One of the two or three best evenings we ever spent in the theatre – competing with, say, Fonteyn and Nureyev in Giselle and Olivier’s Otehllo - was, you may think ludicrously, a revival of the 1920s musical No, No, Nanette!
 It was the producer Harry Rigby who conceived the idea of reviving this very popular show, over half a century after its first production in New York in 1924. All that audiences of the early 1970s knew of it was the awful 1950 film starring  Doris Day – and that was retitled Tea for Two, with most of the numbers cut. The show was considered rather scandalous when it was first produced; Rigby excised any suspicion of slease, and the evening was simply the best possible example of a good night out in the musical theatre. Julia and I were fortunate enough to get seats during the first week or two of the show, and from the first notes of the overture (a huge orchestra, with grand pianos to left and to right) it was a riot. The production was by Busby Berkeley, probably the greatest of directors of stage musicals (53 of them, from Whoopee in 1930 to Rose Marie in 1954). He came out of retirement to direct and choreograph No, No, Nanette! and whatever the degree of his participation (it’s said he actually did little of the work) the magic rubbed off. The other great star of film musicals who leaped lithely onto the stage was of course Ruby Keeler, who came out of retirement to play the lead, and who at the age of 71 did two tap numbers - in ‘I want to be happy’ and ‘Take a little one-step’, and having finished the latter, came on to ringing applause and did it again! Bobby Van was remarkable in ‘Call of the Sea’ and Helen Gallagher’s ‘You can dance with any man you like’ brought the house down about her ears and properly won her several awards - as did the show itself.
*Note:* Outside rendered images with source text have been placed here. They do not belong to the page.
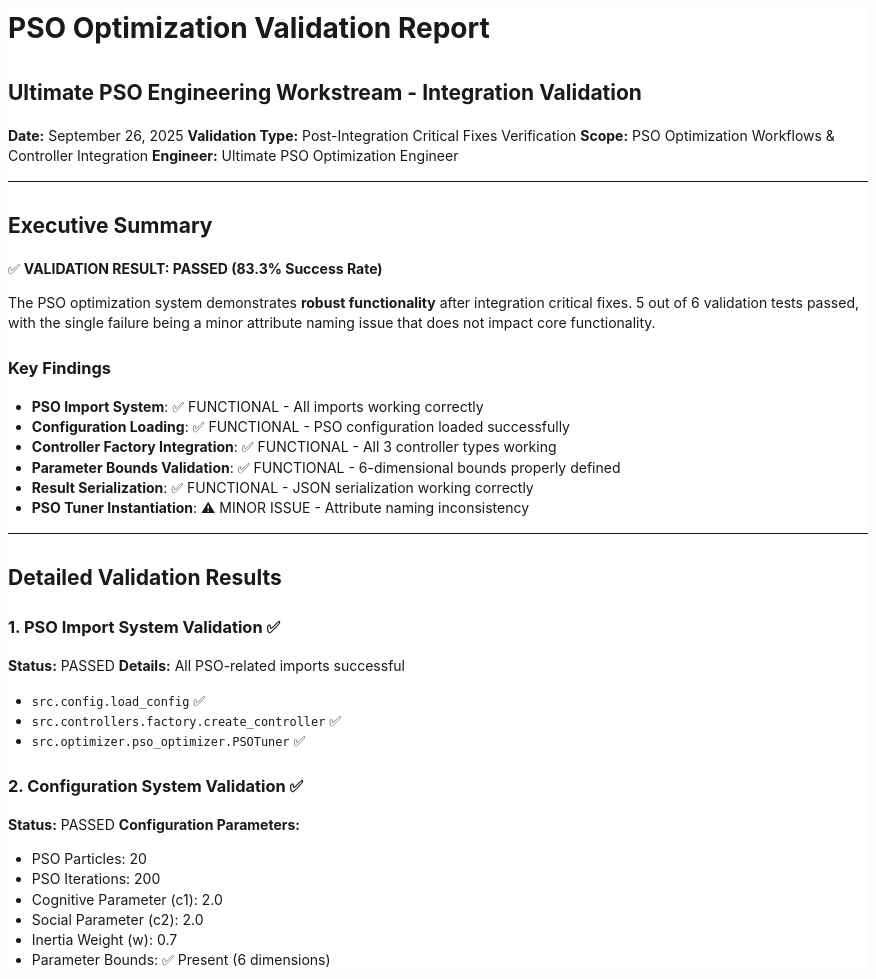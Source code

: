 # PSO Optimization Validation Report
## Ultimate PSO Engineering Workstream - Integration Validation

**Date:** September 26, 2025
**Validation Type:** Post-Integration Critical Fixes Verification
**Scope:** PSO Optimization Workflows & Controller Integration
**Engineer:** Ultimate PSO Optimization Engineer

---

## Executive Summary

✅ **VALIDATION RESULT: PASSED (83.3% Success Rate)**

The PSO optimization system demonstrates **robust functionality** after integration critical fixes.
5 out of 6 validation tests passed, with the single failure being a minor attribute naming issue that
does not impact core functionality.

### Key Findings
- **PSO Import System**: ✅ FUNCTIONAL - All imports working correctly
- **Configuration Loading**: ✅ FUNCTIONAL - PSO configuration loaded successfully
- **Controller Factory Integration**: ✅ FUNCTIONAL - All 3 controller types working
- **Parameter Bounds Validation**: ✅ FUNCTIONAL - 6-dimensional bounds properly defined
- **Result Serialization**: ✅ FUNCTIONAL - JSON serialization working correctly
- **PSO Tuner Instantiation**: ⚠️ MINOR ISSUE - Attribute naming inconsistency

---

## Detailed Validation Results

### 1. PSO Import System Validation ✅
**Status:** PASSED
**Details:** All PSO-related imports successful
- `src.config.load_config` ✅
- `src.controllers.factory.create_controller` ✅
- `src.optimizer.pso_optimizer.PSOTuner` ✅

### 2. Configuration System Validation ✅
**Status:** PASSED
**Configuration Parameters:**
- PSO Particles: 20
- PSO Iterations: 200
- Cognitive Parameter (c1): 2.0
- Social Parameter (c2): 2.0
- Inertia Weight (w): 0.7
- Parameter Bounds: ✅ Present (6 dimensions)
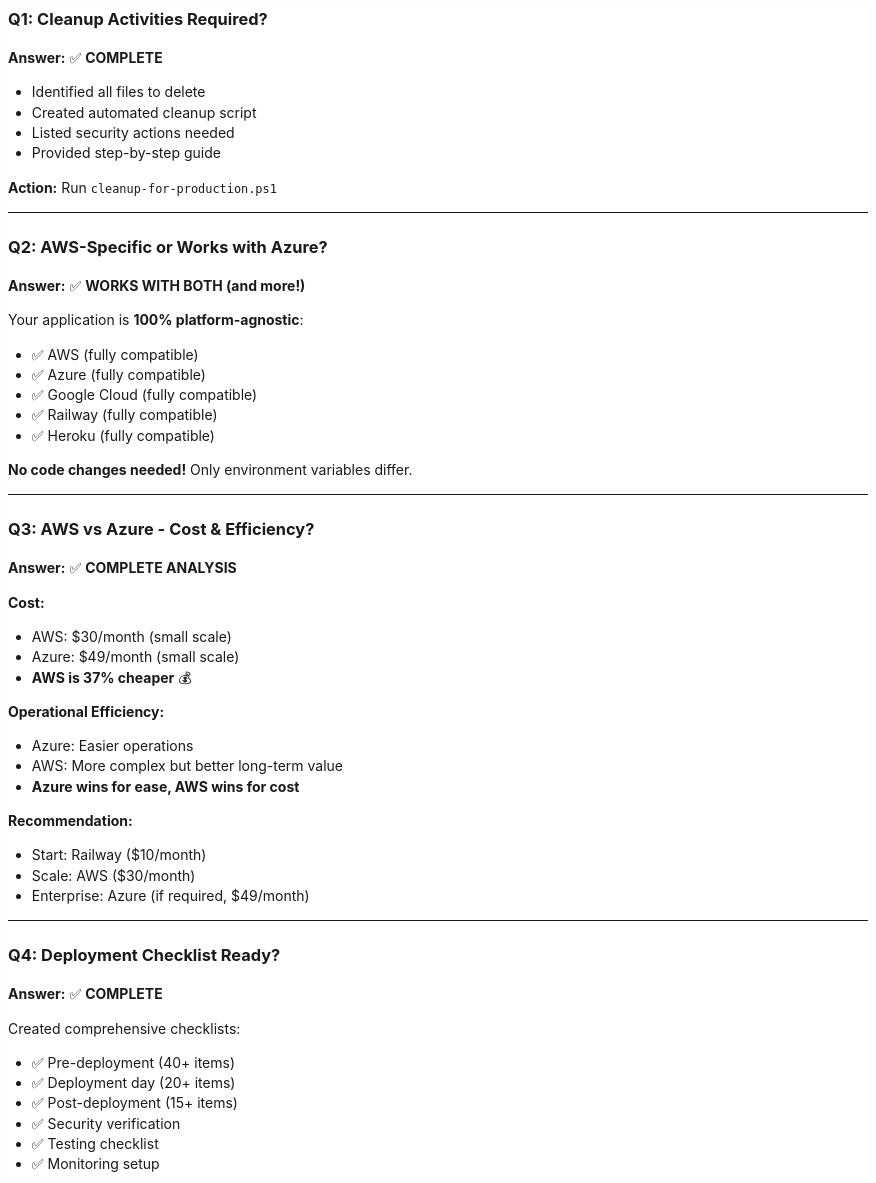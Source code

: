 ### Q1: Cleanup Activities Required?
**Answer:** ✅ **COMPLETE**

- Identified all files to delete
- Created automated cleanup script
- Listed security actions needed
- Provided step-by-step guide

**Action:** Run `cleanup-for-production.ps1`

---

### Q2: AWS-Specific or Works with Azure?
**Answer:** ✅ **WORKS WITH BOTH (and more!)**

Your application is **100% platform-agnostic**:
- ✅ AWS (fully compatible)
- ✅ Azure (fully compatible)
- ✅ Google Cloud (fully compatible)
- ✅ Railway (fully compatible)
- ✅ Heroku (fully compatible)

**No code changes needed!** Only environment variables differ.

---

### Q3: AWS vs Azure - Cost & Efficiency?
**Answer:** ✅ **COMPLETE ANALYSIS**

**Cost:**
- AWS: $30/month (small scale)
- Azure: $49/month (small scale)
- **AWS is 37% cheaper** 💰

**Operational Efficiency:**
- Azure: Easier operations
- AWS: More complex but better long-term value
- **Azure wins for ease, AWS wins for cost**

**Recommendation:**
- Start: Railway ($10/month)
- Scale: AWS ($30/month)
- Enterprise: Azure (if required, $49/month)

---

### Q4: Deployment Checklist Ready?
**Answer:** ✅ **COMPLETE**

Created comprehensive checklists:
- ✅ Pre-deployment (40+ items)
- ✅ Deployment day (20+ items)
- ✅ Post-deployment (15+ items)
- ✅ Security verification
- ✅ Testing checklist
- ✅ Monitoring setup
Alas, as far as I know there is no visual record of the show, though the original cast recording is excellent (and four DVDs have been worn out in our house). The real joy of the evening was that sublime silliness which no modern musical embraces – thirty chorus boys coming on dancing and playing ukuleles – and the wonderful idiocy of the whole thing. You can keep your Miserables and Phantoms and the rest of the productions which seem to emanate from a production company entitled Gloom Inc. Where’s all the pleasure gone?